■ DATA LISTING ■
= = = = = = =
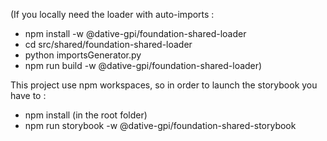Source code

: (If you locally need the loader with auto-imports :
- npm install -w @dative-gpi/foundation-shared-loader
- cd src/shared/foundation-shared-loader
- python importsGenerator.py
- npm run build -w @dative-gpi/foundation-shared-loader)

This project use npm workspaces, so in order to launch the storybook you have to :
- npm install (in the root folder)
- npm run storybook -w @dative-gpi/foundation-shared-storybook
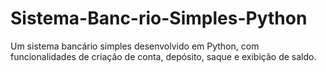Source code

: # Sistema-Banc-rio-Simples-Python
Um sistema bancário simples desenvolvido em Python, com funcionalidades de criação de conta, depósito, saque e exibição de saldo.
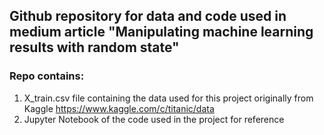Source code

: ## Github repository for data and code used in medium article "Manipulating machine learning results with random state"

### Repo contains:
1. X_train.csv file containing the data used for this project originally from Kaggle
   https://www.kaggle.com/c/titanic/data
2. Jupyter Notebook of the code used in the project for reference 
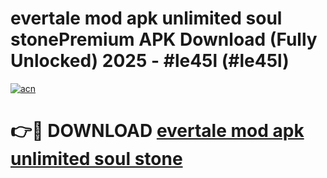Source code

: # evertale mod apk unlimited soul stonePremium APK Download (Fully Unlocked) 2025 - #le45l (#le45l)

[![acn](https://github.com/user-attachments/assets/0f9c940e-d8b0-45ae-aac7-cd30a18b3e1c)](https://apps.freeplayer.one/?title=evertale_mod_apk_unlimited_soul_stone&ref=11-E)

# 👉🔴 DOWNLOAD [evertale mod apk unlimited soul stone](https://apps.freeplayer.one/?title=evertale_mod_apk_unlimited_soul_stone&ref=11-E)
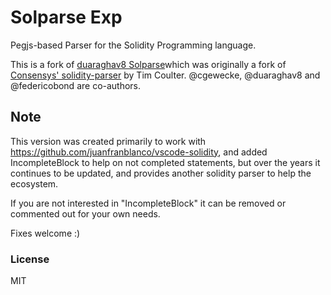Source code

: # Solparse Exp

Pegjs-based Parser for the Solidity Programming language.

This is a fork of [duaraghav8 Solparse](https://github.com/duaraghav8/solparse)which was originally a fork of [Consensys' solidity-parser](https://github.com/ConsenSys/solidity-parser) by Tim Coulter. @cgewecke, @duaraghav8 and @federicobond are co-authors.

## Note
This version was created primarily to work with https://github.com/juanfranblanco/vscode-solidity, and added IncompleteBlock to help on not completed statements, but over the years it continues to be updated, and provides another solidity parser to help the ecosystem.

If you are not interested in "IncompleteBlock" it can be removed or commented out for your own needs. 

Fixes welcome :)

### License

MIT
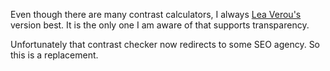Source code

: Even though there are many contrast calculators, I always [Lea
Verou's](https://github.com/LeaVerou/contrast-ratio) version best. It is the
only one I am aware of that supports transparency.

Unfortunately that contrast checker now redirects to some SEO agency. So this
is a replacement.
= = = = = = =
■ TASK TO COMPLETE ■
Give again the stretch of the entries above that begins at the line with "- npm install (in the root folder)" and ends at the line with "https://www.kaggle.com/c/titanic/data", word for word, with no pictures.

■ ANSWER TO THE EXERCISE ■
- npm install (in the root folder)
- npm run storybook -w @dative-gpi/foundation-shared-storybook
Source code

: # Sistema-Banc-rio-Simples-Python
Um sistema bancário simples desenvolvido em Python, com funcionalidades de criação de conta, depósito, saque e exibição de saldo.
Source code

: ## Github repository for data and code used in medium article "Manipulating machine learning results with random state"

### Repo contains:
1. X_train.csv file containing the data used for this project originally from Kaggle
   https://www.kaggle.com/c/titanic/data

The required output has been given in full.